┌─ Provided data
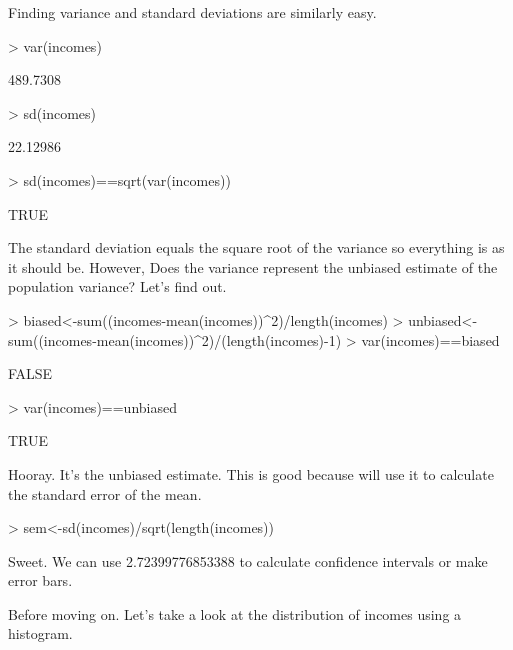\documentclass[12pt]{article}
\begin{document}
Finding variance and standard deviations are similarly easy.

\begin{Schunk}
\begin{Sinput}
> var(incomes)
\end{Sinput}
\begin{Soutput}
[1] 489.7308
\end{Soutput}
\begin{Sinput}
> sd(incomes)
\end{Sinput}
\begin{Soutput}
[1] 22.12986
\end{Soutput}
\begin{Sinput}
> sd(incomes)==sqrt(var(incomes))
\end{Sinput}
\begin{Soutput}
[1] TRUE
\end{Soutput}
\end{Schunk}

The standard deviation equals the square root of the variance so everything is as it
should be. However, Does the variance represent the unbiased estimate of the population
variance? Let's find out.

\begin{Schunk}
\begin{Sinput}
> biased<-sum((incomes-mean(incomes))^2)/length(incomes)
> unbiased<-sum((incomes-mean(incomes))^2)/(length(incomes)-1)
> var(incomes)==biased
\end{Sinput}
\begin{Soutput}
[1] FALSE
\end{Soutput}
\begin{Sinput}
> var(incomes)==unbiased
\end{Sinput}
\begin{Soutput}
[1] TRUE
\end{Soutput}
\end{Schunk}

Hooray. It's the unbiased estimate. This is good because will use it to calculate
the standard error of the mean.

\begin{Schunk}
\begin{Sinput}
> sem<-sd(incomes)/sqrt(length(incomes))
\end{Sinput}
\end{Schunk}

Sweet. We can use 2.72399776853388 to calculate confidence intervals or make error bars.

Before moving on. Let's take a look at the distribution of incomes using a histogram.
\end{document}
└─
◆ **Description of the task**: Count how many lines in the records hold the string "unbiased"; reply with the number alone.

◆ **Written answer**: 4